Crawling Out the Rat Trap

While the politicians were ranting in all corners of Trinidad – creating fear in the minds of brain washed people – a small band of people, artists, songwriters, journalists, writers and musicians, were paying tribute to Horace Ove, “a master Caribbean Filmmaker.”

Speaking to the jam-packed room at 17 Rust Street, St Clair, at the launch of the Kiskadee Ringbellion Caribbean Film Club, gesticulating towards Ove, a young man reminded us of our first flowering as a country led by writers, filmmakers, artists, intellectuals – Sam Selvon, VS Naipaul, CLR James; people who mirrored our sapling country in the New World and allowed us to say with certainty, “This is where we came from, this is what we left behind, these are the people we met here with whom we share past, present and future, this is how we shaped one another and finally, this is who we are now.”

Ove as a Trinidadian, captures the continents of his country’s many veined origins – Europe, Africa, India – with his films. He uses his heritage to stretch himself endlessly, taking his rightful place as a citizen of the world. Because our Indian, African, European, Asian, Middle Eastern and Chinese threads are interwoven, we can collectively say: “Yes we came from all over to become what we are.”

This Belmont-born filmmaker, who started out as an extra as a slave in the film Cleopatra starring Elizabeth Taylor and Richard Burton, is listed in the Guinness Book of World Records as the first Caribbean director of a feature film (Pressure), which deals with three generations of West Indians living in England. He has been the recipient of many awards, coping the Best Drama and Best Director award at the Indian Academy Awards in 1996, for the film Equaliser on the 1919 Amritsar massacre in colonial India.

He is a prolific and much-lauded film and documentary maker who is well known in Europe.

The question I put to Ove is, how did this country produce men with the enormous range and depth of our two Nobel Prize winners, and a slew of brilliant, expansive, articulate minds from CLR James to Selvon?

“I grew up in Belmont in the 50s and 60s, where black, brown, white, yellow and blue lived together. In our home we spoke Patois, heard smatterings of different languages. You never saw anything as ‘mix-up’ as the boys playing football in the Savannah.

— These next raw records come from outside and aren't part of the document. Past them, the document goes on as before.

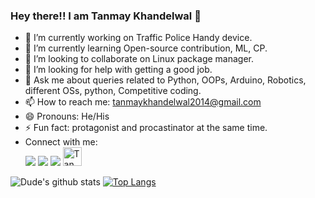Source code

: ### Hey there!! I am Tanmay Khandelwal 👋

<!--
**Dude-901/Dude-901** is a ✨ _special_ ✨ repository because its `README.md` (this file) appears on your GitHub profile.
Here are some ideas to get you started: 
-->

- 🔭 I’m currently working on Traffic Police Handy device.
- 🌱 I’m currently learning Open-source contribution, ML, CP.
- 👯 I’m looking to collaborate on Linux package manager.
- 🤔 I’m looking for help with getting a good job.
- 💬 Ask me about queries related to Python, OOPs, Arduino, Robotics, different OSs, python, Competitive coding.
- 📫 How to reach me: tanmaykhandelwal2014@gmail.com
- 😄 Pronouns: He/His
- ⚡ Fun fact: protagonist and procastinator at the same time.  
- Connect with me:  
    [<img src="https://img.shields.io/badge/linkedin-%230077B5.svg?&style=for-the-badge&logo=linkedin&logoColor=white" />](https://www.linkedin.com/in/tanmay-khandelwal-901/) [<img src = "https://img.shields.io/badge/instagram-%23E4405F.svg?&style=for-the-badge&logo=instagram&logoColor=white">](https://www.instagram.com/d.u_d_e_9.0.1/) [<img src = "https://img.shields.io/badge/facebook-%231877F2.svg?&style=for-the-badge&logo=facebook&logoColor=white">](https://www.facebook.com/Tanmay901/) <a href="https://dev.to/dude901">
  <img src="https://d2fltix0v2e0sb.cloudfront.net/dev-badge.svg" alt="Tanmay Khandelwal's DEV Community Profile" height="30" width="30">
</a>

![Dude's github stats](https://github-readme-stats.vercel.app/api?username=Tanmay-901&count_private=true&theme=radical)
[![Top Langs](https://github-readme-stats.vercel.app/api/top-langs/?username=Tanmay-901&layout=compact)](https://github.com/Tanmay-901/github-readme-stats)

“We also mixed with the droves of foreigners who passed through our islands – German, French, English, Spanish – and because we were as eager to learn about them, as they about us, got used to expanding our minds, found new ways of understanding ourselves, got curious about the world, saw ourselves in a social and political context.

“We would create a theatre in one another’s homes. I learned to paint in a room at the back of White Hall, in a class conducted by a foreigner and was fascinated when an Englishman produced one of Shakespeare’s plays in the Botanical Gardens.

“A projectionist in the cinema, ‘No–Teeth Harry’ we called him, was in a sense my first real film teacher. We would talk with him during and after films about its storyline, acting, content. I am convinced it was because of No-Teeth Harry I, as the sole West Indian boy in a prestigious London film school that I attended, later was able to hold my own.”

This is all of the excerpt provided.